# can anyone help explain this (Royal Python Morphs)



## SK Reptiles (Nov 14, 2011)

I was looking at World of Ball Pythons at potential outcomes and came across this Striated - Morph List - World of Ball Pythons

I am so confused... how is it possible for a snake to contain 3 fire genes!?

Is there any genious' who can put this into simple terms please 

Regards 
Andy


----------



## Ryanbrown89 (Aug 10, 2013)

Mmmmm interesting hopefully someone can shine a light on this


----------



## SK Reptiles (Nov 14, 2011)

tell me about it, As far as im aware (and im not expert on how genetics work) a Super Fire x Fire would make 50% fire and 50% super fires

damn is this rattling my brain :bash::bash:

Someone is gonna tell me its a mistake and another gene is present or it was a complete freak accident and will never happen again :lol2:


----------



## Lil_nightmare (Feb 26, 2011)

I found this on another forum from 2011:



> So i emailed Mike Wilbanks with this email:
> I wanted to know about a project you were doing back in 2008. It's the female Striated morph that came from you breeding a BlkEL back to a Fire.

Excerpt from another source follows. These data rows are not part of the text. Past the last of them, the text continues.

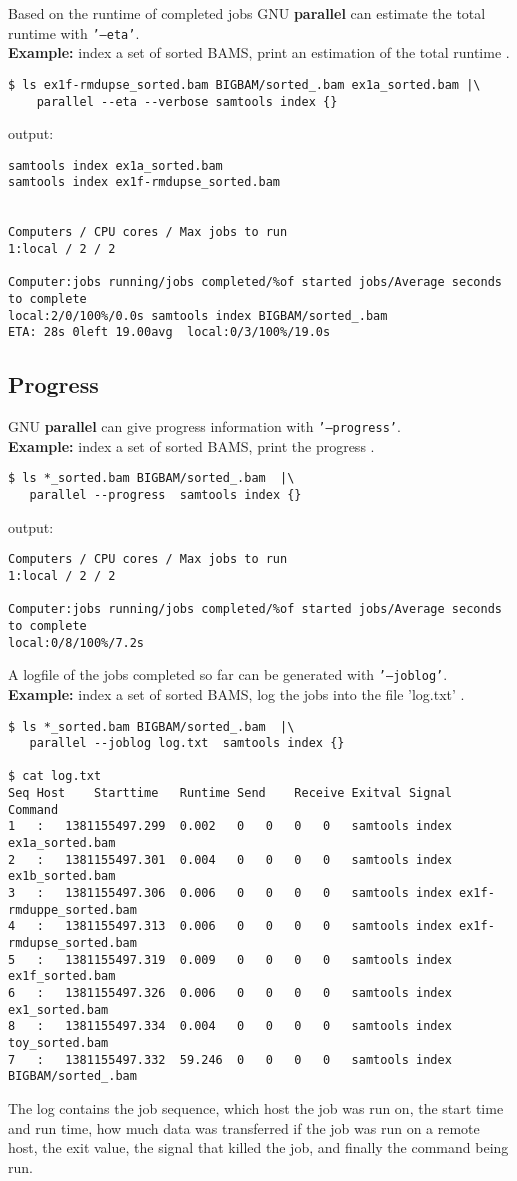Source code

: \documentclass{article}
\newcommand{\example}[1]{
\textbf{Example: } {\color[rgb]{0,0,1} #1 } .
}
\newcommand{\cmdoption}[1]{\texttt{'#1'}}
\def\prl{\textbf{parallel}}
\begin{document}
Based on the runtime of completed jobs GNU \prl{} can estimate the total runtime with \cmdoption{--eta}.\\
\example{index a set of sorted BAMS, print an estimation of the total runtime}
\begin{lstlisting}
$ ls ex1f-rmdupse_sorted.bam BIGBAM/sorted_.bam ex1a_sorted.bam |\
	parallel --eta --verbose samtools index {} 
\end{lstlisting}
output:
\begin{lstlisting}
samtools index ex1a_sorted.bam
samtools index ex1f-rmdupse_sorted.bam


Computers / CPU cores / Max jobs to run
1:local / 2 / 2

Computer:jobs running/jobs completed/%of started jobs/Average seconds to complete
local:2/0/100%/0.0s samtools index BIGBAM/sorted_.bam
ETA: 28s 0left 19.00avg  local:0/3/100%/19.0s 
\end{lstlisting}


\subsection{Progress}
GNU \prl{} can give progress information with \cmdoption{--progress}.\\
\example{index a set of sorted BAMS, print the progress}
\begin{lstlisting}
$ ls *_sorted.bam BIGBAM/sorted_.bam  |\
   parallel --progress  samtools index {}
\end{lstlisting}
output:
\begin{lstlisting}
Computers / CPU cores / Max jobs to run
1:local / 2 / 2

Computer:jobs running/jobs completed/%of started jobs/Average seconds to complete
local:0/8/100%/7.2s 
\end{lstlisting}

A logfile of the jobs completed so far can be generated with \cmdoption{--joblog}.\\
\example{index a set of sorted BAMS, log the jobs into the file 'log.txt'}
\begin{lstlisting}
$ ls *_sorted.bam BIGBAM/sorted_.bam  |\
   parallel --joblog log.txt  samtools index {}

$ cat log.txt
Seq	Host	Starttime	Runtime	Send	Receive	Exitval	Signal	Command
1	:	1381155497.299	0.002	0	0	0	0	samtools index ex1a_sorted.bam
2	:	1381155497.301	0.004	0	0	0	0	samtools index ex1b_sorted.bam
3	:	1381155497.306	0.006	0	0	0	0	samtools index ex1f-rmduppe_sorted.bam
4	:	1381155497.313	0.006	0	0	0	0	samtools index ex1f-rmdupse_sorted.bam
5	:	1381155497.319	0.009	0	0	0	0	samtools index ex1f_sorted.bam
6	:	1381155497.326	0.006	0	0	0	0	samtools index ex1_sorted.bam
8	:	1381155497.334	0.004	0	0	0	0	samtools index toy_sorted.bam
7	:	1381155497.332	59.246	0	0	0	0	samtools index BIGBAM/sorted_.bam
\end{lstlisting}
The log contains the job sequence, which host the job was run on, the start time and run time, how much data was transferred if the job was run on a remote host, the exit value, the signal that killed the job, and finally the command being run.\\
\end{document}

I wanted to know what projects ever came of it and what were the genetics exactly, that you can come up with, that was able to produce her. I got a male Fire morph from you guys that was born in 2010 (who I adore by the way and thank you very much) that is ready to breed. I would like to know if you have any idea if he would carry this gene. I know that's almost impossible to say unless all your fires come from the same parents, which is unlikely. I'm just in love with that Striated morph and would love any information regarding that project.
> 
> I got a reply shortly after with this response:
> ...


I think it must be a fluke or a recessive but would have thought by now the animal in question would have been bred or would be due to this year. If it is recessive it would take a while to prove out.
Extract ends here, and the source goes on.